Stored data:
◇ ◇ ◇
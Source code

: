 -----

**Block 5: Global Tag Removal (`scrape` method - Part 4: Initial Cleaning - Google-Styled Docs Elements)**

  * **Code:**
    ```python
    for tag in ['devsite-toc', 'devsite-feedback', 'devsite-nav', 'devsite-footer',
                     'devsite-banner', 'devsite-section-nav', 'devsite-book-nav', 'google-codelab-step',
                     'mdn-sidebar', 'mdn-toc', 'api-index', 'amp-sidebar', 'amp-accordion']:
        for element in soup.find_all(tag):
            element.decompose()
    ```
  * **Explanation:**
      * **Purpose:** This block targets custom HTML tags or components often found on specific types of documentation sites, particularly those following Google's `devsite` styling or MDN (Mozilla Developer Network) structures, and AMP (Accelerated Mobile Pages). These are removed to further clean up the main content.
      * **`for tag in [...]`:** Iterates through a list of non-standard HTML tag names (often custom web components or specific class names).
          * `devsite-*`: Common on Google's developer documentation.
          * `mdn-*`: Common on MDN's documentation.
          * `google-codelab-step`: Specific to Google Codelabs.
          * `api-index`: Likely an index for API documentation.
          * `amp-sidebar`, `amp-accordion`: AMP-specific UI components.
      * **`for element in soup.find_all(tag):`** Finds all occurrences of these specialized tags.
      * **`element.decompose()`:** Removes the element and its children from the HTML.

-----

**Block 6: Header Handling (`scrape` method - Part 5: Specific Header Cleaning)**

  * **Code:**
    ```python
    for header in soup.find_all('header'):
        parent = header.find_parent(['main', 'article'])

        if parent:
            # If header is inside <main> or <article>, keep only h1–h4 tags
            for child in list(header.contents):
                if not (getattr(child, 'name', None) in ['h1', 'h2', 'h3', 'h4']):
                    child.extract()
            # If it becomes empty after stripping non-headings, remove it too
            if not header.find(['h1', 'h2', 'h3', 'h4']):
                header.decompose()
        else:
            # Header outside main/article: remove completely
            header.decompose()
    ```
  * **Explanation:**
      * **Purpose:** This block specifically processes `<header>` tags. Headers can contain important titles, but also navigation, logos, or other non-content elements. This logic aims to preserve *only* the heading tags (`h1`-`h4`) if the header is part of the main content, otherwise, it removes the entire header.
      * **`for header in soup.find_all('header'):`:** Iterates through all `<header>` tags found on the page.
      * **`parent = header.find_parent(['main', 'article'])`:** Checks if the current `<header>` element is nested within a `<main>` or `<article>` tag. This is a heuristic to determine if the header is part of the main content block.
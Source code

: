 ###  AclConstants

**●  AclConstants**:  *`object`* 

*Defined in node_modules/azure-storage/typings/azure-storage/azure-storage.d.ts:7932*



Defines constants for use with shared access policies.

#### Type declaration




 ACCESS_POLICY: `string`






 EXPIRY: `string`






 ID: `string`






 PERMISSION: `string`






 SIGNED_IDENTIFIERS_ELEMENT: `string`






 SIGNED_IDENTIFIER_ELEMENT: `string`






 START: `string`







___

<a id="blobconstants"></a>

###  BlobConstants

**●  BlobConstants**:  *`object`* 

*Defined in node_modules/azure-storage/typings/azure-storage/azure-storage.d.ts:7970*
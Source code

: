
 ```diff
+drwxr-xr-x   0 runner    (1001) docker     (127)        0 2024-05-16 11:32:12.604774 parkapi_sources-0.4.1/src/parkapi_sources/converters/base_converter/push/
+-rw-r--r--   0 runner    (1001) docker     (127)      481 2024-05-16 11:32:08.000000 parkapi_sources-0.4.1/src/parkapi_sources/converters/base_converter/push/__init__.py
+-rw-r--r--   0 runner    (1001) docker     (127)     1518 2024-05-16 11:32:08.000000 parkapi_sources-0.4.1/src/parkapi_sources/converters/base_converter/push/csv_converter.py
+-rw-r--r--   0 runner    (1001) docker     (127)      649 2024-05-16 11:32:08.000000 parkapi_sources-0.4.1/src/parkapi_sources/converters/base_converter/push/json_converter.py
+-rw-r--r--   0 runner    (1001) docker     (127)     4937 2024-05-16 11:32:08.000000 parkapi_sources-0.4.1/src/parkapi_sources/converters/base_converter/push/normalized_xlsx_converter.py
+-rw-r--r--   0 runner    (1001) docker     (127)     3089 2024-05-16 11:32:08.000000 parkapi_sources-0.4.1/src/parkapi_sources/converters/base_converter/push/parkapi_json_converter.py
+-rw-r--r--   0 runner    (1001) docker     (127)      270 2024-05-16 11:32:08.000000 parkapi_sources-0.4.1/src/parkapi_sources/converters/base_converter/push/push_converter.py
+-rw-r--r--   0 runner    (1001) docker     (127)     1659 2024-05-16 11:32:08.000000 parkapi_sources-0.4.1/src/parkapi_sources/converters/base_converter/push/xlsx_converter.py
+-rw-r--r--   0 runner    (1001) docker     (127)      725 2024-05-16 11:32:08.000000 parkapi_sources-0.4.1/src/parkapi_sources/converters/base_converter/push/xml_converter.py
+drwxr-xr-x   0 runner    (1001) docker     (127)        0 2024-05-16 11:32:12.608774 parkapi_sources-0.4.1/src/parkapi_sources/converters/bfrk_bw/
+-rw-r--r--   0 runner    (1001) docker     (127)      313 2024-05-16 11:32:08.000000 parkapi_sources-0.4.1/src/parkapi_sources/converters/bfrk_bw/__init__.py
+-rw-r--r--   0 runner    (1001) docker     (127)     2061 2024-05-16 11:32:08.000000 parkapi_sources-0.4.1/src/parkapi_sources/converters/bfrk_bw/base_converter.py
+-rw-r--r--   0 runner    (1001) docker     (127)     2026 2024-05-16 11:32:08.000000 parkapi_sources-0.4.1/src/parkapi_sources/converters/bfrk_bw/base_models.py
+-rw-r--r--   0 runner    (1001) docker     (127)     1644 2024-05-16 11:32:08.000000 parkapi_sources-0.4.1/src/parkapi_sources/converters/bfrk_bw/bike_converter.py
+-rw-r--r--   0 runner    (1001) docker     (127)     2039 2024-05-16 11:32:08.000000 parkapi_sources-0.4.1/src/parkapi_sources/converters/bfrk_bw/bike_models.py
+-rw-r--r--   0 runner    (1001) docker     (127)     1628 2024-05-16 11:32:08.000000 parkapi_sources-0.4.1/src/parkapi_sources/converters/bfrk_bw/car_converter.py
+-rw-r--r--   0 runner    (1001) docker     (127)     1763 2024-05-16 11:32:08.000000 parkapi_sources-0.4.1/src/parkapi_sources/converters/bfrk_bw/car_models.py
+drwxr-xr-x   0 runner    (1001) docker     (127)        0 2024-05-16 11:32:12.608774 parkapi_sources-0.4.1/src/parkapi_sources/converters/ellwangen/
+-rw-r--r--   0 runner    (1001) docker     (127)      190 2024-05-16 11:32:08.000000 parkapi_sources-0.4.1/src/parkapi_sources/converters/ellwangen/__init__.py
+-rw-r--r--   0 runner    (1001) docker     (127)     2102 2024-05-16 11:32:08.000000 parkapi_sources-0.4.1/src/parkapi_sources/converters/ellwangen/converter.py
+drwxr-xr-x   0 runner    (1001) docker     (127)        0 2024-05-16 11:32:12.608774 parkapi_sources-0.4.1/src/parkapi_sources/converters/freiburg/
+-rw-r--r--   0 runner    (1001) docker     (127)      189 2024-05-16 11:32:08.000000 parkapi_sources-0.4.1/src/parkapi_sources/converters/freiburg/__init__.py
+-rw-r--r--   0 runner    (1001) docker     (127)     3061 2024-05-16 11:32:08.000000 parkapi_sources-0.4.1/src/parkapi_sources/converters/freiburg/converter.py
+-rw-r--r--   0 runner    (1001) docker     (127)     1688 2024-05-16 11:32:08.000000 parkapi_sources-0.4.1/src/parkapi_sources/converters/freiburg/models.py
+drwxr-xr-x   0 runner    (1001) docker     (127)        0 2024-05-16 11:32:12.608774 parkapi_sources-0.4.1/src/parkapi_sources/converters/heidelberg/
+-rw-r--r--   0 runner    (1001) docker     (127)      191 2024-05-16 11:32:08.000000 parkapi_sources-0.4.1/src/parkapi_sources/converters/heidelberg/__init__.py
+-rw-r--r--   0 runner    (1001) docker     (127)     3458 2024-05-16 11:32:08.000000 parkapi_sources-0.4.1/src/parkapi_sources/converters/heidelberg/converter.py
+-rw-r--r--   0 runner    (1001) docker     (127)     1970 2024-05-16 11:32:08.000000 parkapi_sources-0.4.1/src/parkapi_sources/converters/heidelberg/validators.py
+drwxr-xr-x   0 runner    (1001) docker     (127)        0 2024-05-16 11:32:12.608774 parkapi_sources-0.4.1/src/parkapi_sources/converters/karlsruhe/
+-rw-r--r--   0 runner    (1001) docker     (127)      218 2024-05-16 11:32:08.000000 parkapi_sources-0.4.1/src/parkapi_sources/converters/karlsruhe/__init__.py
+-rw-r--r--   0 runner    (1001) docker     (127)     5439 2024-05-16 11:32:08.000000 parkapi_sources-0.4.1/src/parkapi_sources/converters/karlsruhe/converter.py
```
◇ ◇ ◇
### Work task
Once you find the string "sidebar" in a line of the records, copy that line.

### Finished exercise
                     'mdn-sidebar', 'mdn-toc', 'api-index', 'amp-sidebar', 'amp-accordion']:
          * `amp-sidebar`, `amp-accordion`: AMP-specific UI components.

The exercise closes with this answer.